**Exercise prompt:** Your answer should be every line below that includes the word "server".

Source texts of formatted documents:

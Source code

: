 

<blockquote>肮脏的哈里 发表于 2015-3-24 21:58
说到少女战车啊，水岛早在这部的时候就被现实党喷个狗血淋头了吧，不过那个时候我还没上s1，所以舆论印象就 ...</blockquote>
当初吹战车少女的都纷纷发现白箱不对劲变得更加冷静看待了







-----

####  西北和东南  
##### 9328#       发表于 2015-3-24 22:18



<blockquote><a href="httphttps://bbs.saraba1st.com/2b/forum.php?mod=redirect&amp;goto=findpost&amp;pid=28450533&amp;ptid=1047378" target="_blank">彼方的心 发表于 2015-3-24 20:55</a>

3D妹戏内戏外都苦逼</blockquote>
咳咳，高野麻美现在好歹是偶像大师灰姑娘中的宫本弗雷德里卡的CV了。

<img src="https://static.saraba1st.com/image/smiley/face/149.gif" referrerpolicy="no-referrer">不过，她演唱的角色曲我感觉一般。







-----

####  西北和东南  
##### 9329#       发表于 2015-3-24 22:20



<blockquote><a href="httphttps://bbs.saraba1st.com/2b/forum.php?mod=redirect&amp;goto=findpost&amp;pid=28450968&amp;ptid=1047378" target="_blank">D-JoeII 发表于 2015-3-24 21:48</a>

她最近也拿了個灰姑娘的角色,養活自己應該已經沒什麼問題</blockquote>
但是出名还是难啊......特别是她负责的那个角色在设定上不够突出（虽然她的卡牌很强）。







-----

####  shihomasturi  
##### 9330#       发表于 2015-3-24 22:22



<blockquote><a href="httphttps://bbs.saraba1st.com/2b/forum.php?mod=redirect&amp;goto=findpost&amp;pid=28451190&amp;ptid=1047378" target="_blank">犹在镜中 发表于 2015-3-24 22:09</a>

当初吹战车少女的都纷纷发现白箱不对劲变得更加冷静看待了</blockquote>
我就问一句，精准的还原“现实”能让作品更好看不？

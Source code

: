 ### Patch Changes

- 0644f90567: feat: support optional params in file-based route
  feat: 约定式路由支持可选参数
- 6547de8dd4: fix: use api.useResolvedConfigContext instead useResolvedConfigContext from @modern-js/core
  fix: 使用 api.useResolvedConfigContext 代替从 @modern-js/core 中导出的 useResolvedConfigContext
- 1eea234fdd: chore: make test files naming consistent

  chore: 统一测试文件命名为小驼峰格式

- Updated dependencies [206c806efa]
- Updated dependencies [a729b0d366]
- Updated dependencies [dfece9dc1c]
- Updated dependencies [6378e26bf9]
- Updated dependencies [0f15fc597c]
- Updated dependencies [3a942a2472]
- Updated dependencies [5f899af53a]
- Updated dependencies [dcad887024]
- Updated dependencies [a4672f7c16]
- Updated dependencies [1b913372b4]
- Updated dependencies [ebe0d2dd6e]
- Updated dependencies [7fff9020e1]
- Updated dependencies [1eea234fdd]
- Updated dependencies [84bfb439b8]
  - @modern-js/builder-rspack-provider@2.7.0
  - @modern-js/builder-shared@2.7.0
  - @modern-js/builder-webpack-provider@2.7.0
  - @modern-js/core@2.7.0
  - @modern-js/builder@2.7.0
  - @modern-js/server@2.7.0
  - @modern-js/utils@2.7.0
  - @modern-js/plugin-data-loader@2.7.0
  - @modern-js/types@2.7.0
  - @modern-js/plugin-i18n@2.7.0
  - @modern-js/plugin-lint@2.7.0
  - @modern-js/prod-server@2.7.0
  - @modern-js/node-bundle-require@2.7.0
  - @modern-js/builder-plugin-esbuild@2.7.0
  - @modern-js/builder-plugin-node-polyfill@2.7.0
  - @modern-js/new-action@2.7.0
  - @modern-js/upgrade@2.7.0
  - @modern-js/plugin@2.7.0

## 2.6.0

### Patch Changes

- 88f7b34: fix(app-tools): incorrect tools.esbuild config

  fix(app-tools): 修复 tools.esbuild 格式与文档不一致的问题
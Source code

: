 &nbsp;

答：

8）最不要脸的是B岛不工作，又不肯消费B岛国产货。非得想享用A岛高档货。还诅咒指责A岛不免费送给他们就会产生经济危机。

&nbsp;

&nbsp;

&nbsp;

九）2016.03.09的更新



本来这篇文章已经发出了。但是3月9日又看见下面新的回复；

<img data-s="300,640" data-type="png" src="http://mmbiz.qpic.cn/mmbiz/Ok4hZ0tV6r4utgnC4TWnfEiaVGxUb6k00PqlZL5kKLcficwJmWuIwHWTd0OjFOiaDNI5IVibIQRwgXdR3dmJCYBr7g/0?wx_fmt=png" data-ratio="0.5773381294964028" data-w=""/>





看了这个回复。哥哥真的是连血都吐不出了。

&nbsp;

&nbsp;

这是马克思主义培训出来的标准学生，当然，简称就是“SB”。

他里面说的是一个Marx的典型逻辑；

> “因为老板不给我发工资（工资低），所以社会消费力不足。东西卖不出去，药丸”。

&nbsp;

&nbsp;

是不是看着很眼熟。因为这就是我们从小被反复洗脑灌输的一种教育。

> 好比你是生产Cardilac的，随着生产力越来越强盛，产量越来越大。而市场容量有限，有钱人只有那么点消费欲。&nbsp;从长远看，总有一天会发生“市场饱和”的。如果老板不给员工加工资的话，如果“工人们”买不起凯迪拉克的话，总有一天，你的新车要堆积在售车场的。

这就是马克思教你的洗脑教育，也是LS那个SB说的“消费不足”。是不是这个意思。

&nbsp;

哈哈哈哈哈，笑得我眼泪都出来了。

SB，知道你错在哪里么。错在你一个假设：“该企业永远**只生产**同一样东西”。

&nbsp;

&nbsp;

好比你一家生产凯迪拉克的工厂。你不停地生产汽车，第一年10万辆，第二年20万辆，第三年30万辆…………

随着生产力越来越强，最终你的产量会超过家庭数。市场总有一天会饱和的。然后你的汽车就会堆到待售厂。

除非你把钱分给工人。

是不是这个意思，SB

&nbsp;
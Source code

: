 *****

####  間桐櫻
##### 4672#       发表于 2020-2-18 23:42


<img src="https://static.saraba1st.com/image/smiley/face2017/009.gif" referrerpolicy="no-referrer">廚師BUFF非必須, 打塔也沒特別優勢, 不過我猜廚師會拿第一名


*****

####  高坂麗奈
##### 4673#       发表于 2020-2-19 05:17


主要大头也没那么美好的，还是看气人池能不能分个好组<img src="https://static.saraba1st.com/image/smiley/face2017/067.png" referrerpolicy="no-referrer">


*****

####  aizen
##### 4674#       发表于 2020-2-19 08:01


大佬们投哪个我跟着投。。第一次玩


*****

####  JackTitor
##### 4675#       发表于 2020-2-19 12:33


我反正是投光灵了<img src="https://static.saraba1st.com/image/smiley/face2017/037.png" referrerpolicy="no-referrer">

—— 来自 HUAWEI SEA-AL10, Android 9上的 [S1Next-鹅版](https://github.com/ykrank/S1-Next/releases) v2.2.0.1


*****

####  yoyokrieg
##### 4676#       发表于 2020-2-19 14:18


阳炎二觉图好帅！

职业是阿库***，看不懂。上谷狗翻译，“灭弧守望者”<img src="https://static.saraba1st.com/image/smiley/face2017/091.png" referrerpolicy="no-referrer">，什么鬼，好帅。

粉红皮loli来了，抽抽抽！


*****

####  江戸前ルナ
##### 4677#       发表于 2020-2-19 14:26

**Response for this exercise:**
  - @modern-js/server@2.7.0
  - @modern-js/prod-server@2.7.0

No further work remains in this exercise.